Femmes et émigration : ce que portent les Mossane d’aujourd’hui

Femmes et émigration : on croit connaître le sujet parce qu’on connaît les images. Des pirogues pleines d’hommes jeunes, des mères en pleurs sur le rivage. La réalité a changé, et elle mérite qu’on la regarde avec plus d’attention. Début juillet, une pirogue partie de Gambie a été retrouvée à la dérive au large de nos côtes, abandonnée par ses passeurs. Parmi les soixante et une personnes secourues, il y avait douze femmes et un enfant de deux ans. Douze femmes dans une embarcation livrée à l’océan. Ce détail dit une évolution profonde, que les chroniqueurs de l’émigration commencent seulement à nommer.

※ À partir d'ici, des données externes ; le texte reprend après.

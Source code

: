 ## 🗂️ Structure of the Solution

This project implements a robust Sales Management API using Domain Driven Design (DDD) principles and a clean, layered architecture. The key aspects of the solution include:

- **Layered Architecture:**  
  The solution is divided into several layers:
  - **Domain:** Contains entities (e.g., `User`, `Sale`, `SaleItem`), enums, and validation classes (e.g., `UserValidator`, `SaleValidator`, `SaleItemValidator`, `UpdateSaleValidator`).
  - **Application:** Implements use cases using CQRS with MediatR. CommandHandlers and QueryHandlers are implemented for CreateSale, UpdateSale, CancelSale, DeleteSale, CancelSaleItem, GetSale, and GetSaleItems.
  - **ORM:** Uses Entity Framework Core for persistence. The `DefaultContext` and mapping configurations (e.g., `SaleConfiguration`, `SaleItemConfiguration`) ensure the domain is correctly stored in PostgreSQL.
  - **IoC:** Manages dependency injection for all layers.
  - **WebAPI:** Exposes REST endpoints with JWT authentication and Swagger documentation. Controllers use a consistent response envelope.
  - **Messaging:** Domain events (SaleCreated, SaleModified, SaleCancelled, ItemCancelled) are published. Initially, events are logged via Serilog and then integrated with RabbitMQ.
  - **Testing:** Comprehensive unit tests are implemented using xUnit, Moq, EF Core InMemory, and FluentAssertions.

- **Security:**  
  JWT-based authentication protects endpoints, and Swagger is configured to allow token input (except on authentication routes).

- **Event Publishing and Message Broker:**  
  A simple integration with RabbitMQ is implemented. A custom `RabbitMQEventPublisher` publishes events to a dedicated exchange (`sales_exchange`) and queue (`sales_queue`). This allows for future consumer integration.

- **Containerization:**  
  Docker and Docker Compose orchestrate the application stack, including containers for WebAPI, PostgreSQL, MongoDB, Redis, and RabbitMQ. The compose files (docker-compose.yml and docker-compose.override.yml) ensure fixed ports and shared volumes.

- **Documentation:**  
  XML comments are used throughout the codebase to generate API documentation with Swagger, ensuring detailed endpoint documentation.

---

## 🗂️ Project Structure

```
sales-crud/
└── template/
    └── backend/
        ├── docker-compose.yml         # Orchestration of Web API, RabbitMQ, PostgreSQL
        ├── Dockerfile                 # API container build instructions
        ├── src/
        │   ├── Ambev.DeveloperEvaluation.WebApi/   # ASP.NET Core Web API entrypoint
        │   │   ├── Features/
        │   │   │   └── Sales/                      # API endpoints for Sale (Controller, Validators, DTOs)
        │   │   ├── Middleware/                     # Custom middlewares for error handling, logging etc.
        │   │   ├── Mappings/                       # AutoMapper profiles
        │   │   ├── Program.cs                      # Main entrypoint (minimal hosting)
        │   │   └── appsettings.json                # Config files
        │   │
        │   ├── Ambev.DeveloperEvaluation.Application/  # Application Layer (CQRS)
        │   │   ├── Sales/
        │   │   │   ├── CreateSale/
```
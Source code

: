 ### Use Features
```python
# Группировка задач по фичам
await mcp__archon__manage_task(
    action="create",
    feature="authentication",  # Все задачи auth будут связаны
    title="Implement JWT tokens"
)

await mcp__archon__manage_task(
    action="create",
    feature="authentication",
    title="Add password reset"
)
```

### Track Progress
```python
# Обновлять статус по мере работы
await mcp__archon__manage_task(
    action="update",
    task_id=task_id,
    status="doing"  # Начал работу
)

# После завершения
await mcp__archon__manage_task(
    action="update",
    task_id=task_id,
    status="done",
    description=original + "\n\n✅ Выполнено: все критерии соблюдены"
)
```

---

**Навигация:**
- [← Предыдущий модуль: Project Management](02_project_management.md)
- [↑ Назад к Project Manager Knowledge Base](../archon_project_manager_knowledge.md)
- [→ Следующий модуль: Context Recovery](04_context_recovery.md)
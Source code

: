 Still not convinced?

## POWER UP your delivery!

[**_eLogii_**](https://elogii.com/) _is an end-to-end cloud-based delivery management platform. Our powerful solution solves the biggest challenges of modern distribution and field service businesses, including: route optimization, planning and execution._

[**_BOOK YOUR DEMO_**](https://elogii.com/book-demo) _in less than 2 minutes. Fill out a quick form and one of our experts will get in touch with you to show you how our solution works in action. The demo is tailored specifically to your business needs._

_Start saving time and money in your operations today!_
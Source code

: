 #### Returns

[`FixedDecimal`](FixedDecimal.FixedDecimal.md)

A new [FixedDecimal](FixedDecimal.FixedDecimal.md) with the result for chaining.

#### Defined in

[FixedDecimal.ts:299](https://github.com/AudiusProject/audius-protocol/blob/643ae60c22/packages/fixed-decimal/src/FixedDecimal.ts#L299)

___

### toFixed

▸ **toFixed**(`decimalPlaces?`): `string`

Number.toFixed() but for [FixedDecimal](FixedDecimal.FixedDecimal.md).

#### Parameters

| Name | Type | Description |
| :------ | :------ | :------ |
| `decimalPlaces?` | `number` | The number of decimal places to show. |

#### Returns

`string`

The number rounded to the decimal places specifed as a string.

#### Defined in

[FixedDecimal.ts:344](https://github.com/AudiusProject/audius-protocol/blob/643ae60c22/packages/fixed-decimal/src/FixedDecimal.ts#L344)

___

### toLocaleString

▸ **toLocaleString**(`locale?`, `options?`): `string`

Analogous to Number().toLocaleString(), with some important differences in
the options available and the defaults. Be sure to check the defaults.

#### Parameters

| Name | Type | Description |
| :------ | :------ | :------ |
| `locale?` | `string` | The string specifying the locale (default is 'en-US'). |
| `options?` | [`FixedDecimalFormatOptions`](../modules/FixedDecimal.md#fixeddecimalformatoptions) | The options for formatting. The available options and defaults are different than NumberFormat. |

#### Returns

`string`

Elles ne regardent plus seulement partir les autres

Pendant longtemps, les femmes ont été les gardiennes du rivage : celles qui restent, qui prient, qui attendent. Elles montent désormais elles-mêmes dans les pirogues, parfois avec leurs enfants, parfois enceintes, poussées par les mêmes horizons bouchés que leurs frères et par des charges familiales qui ne leur laissent plus le choix. Les familles entières prennent la mer. C’est un basculement, et il rend plus urgent encore de comprendre ce que les femmes portent dans cette affaire.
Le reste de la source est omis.